No puede esperarse ventaja alguna duradera de la política moral, si ésta no se funda en los sentimientos indelebles en el hombre. Toda ley que se desvíe de éstos, encontrará siempre una resistencia contraria que al cabo vencerá, del mismo modo que una fuerza, aunque sea muy pequeña, si se aplica muy continuadamente, vence cualquier movimiento violento comunicado a un cuerpo.

Consultemos el corazón humano y en él hallaremos los principios fundamentales del verdadero derecho del soberano para penar los delitos.

Ningún hombre ha hecho el don gratuito de parte de su libertad en vista del bien público; esta quimera sólo existe en las novelas. Si fuese posible, todos nosotros quisiéramos que los pactos que nos atan con los demás, no nos ligasen; todo hombre se siente centro de todas las combinaciones del globo.

La multiplicación del género humano, pequeña por sí misma, pero superior con mucho a los medios que la estéril y abandonada naturaleza ofrecía para satisfacer las necesidades que cada vez más se enredaban entre sí, fue lo que reunió a loS primeros salvajes. Las primeras uniones formaron necesariamente otras para resistir a las primeras; y de este modo el estado de guerra se transportó desde el individuo a las naciones.

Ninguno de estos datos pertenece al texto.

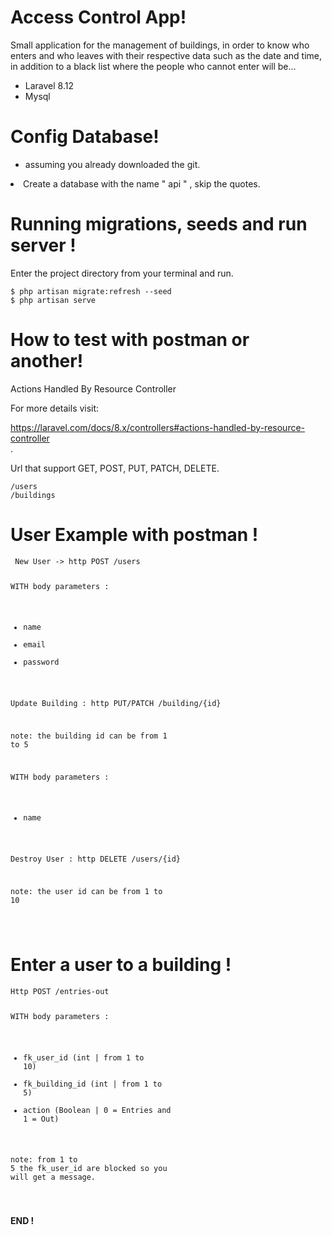 <h1 class="code-line" data-line-start=0 data-line-end=1 ><a id="Access_Control_App_0"></a>Access Control App!</h1>
<p class="has-line-data" data-line-start="1" data-line-end="2">Small application for the management of buildings, in order to know who enters and who leaves with their respective data such as the date and time, in addition to a black list where the people who cannot enter will be…</p>
<ul>
<li class="has-line-data" data-line-start="3" data-line-end="4">Laravel 8.12</li>
<li class="has-line-data" data-line-start="4" data-line-end="6">Mysql</li>
</ul>
<h1 class="code-line" data-line-start=6 data-line-end=7 ><a id="Config_Database_6"></a>Config Database!</h1>
<ul>
<li class="has-line-data" data-line-start="8" data-line-end="10">assuming you already downloaded the git.</li>
</ul>
<li class="has-line-data" data-line-start="8" data-line-end="10">Create a database with the name &quot; api &quot; , skip the quotes.</li>
</ul>
<h1 class="code-line" data-line-start=10 data-line-end=11 ><a id="Running_migrations_seeds_and_run_server__10"></a>Running migrations, seeds and run server !</h1>
<p class="has-line-data" data-line-start="12" data-line-end="13">Enter the project directory from your terminal and run.</p>
<pre><code class="has-line-data" data-line-start="15" data-line-end="18" class="language-sh">$ php artisan migrate:refresh --seed
$ php artisan serve
</code></pre>
<h1 class="code-line" data-line-start=18 data-line-end=19 ><a id="How_to_test_with_postman_or_another_18"></a>How to test with postman or another!</h1>
<p class="has-line-data" data-line-start="20" data-line-end="21">Actions Handled By Resource Controller</p>
<p class="has-line-data" data-line-start="22" data-line-end="23">For more details visit:</p>
<p class="has-line-data" data-line-start="24" data-line-end="26"><a href="https://laravel.com/docs/8.x/controllers#actions-handled-by-resource-controller">https://laravel.com/docs/8.x/controllers#actions-handled-by-resource-controller</a><br>
.</p>
<p class="has-line-data" data-line-start="27" data-line-end="28">Url that support GET, POST, PUT, PATCH, DELETE.</p>
<pre><code class="has-line-data" data-line-start="30" data-line-end="33" class="language-sh">/users
/buildings
</code></pre>
<h1 class="code-line" data-line-start=34 data-line-end=35 ><a id="User_Example_with_postman__34"></a>User Example with postman !</h1>
<pre><code class="has-line-data" data-line-start="37" data-line-end="56" class="language-sh"> New User -&gt; http POST /users

 WITH body parameters :
 - name
 - email
 - password

 Update Building : http PUT/PATCH /building/{id}

 note: the building id can be from <span class="hljs-number">1</span> to <span class="hljs-number">5</span>

  WITH body parameters :
 - name

 Destroy User : http DELETE /users/{id}

 note: the user id can be from <span class="hljs-number">1</span> to <span class="hljs-number">10</span>

</code></pre>
<h1 class="code-line" data-line-start=57 data-line-end=58 ><a id="Enter_a_user_to_a_building___57"></a>Enter a user to a building  !</h1>
<pre><code class="has-line-data" data-line-start="60" data-line-end="71" class="language-sh">Http POST /entries-out

 WITH body parameters :
 - fk_user_id       (int | from <span class="hljs-number">1</span> to <span class="hljs-number">10</span>)
 - fk_building_id   (int | from <span class="hljs-number">1</span> to <span class="hljs-number">5</span>)
 - action           (Boolean | <span class="hljs-number">0</span> = Entries and <span class="hljs-number">1</span> = Out)

 note:
 from <span class="hljs-number">1</span> to <span class="hljs-number">5</span> the fk_user_id are blocked so you will get a message.

</code></pre>
<p class="has-line-data" data-line-start="75" data-line-end="76"><strong>END !</strong></p>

Las leyes son las condiciones mediante las cuales los hombres independientes y aislados, se unieron en sociedad, cansados de vivir en un continuo estado de guerra, así como de gozar una libertad inútil por la incertidumbre de conservarla. Por eso, debieron sacrificar una parte de su libertad para disfrutar del resto, seguros y tranquilos. La suma de todas estas porciones de libertad sacrificadas al bien de todos, es lo que forma la soberanía de una Nación, siendo el soberano su legítimo depositario y administrador. Pero no bastaba formar este depósito; era preciso defenderle de las usurpaciones de cada hombre en particular, pues el hombre trata siempre de substraer del depósito, no sólo su porción propia, sino que además procura usurpar las porciones de los demás. Hacían falta motivos sensibles que bastasen a disuadir el ánimo despótico de cada individuo de sumergir en el caos antiguo las leyes de la sociedad. Estos motivos sensibles son las penas establecidas contra los infractores de las leyes.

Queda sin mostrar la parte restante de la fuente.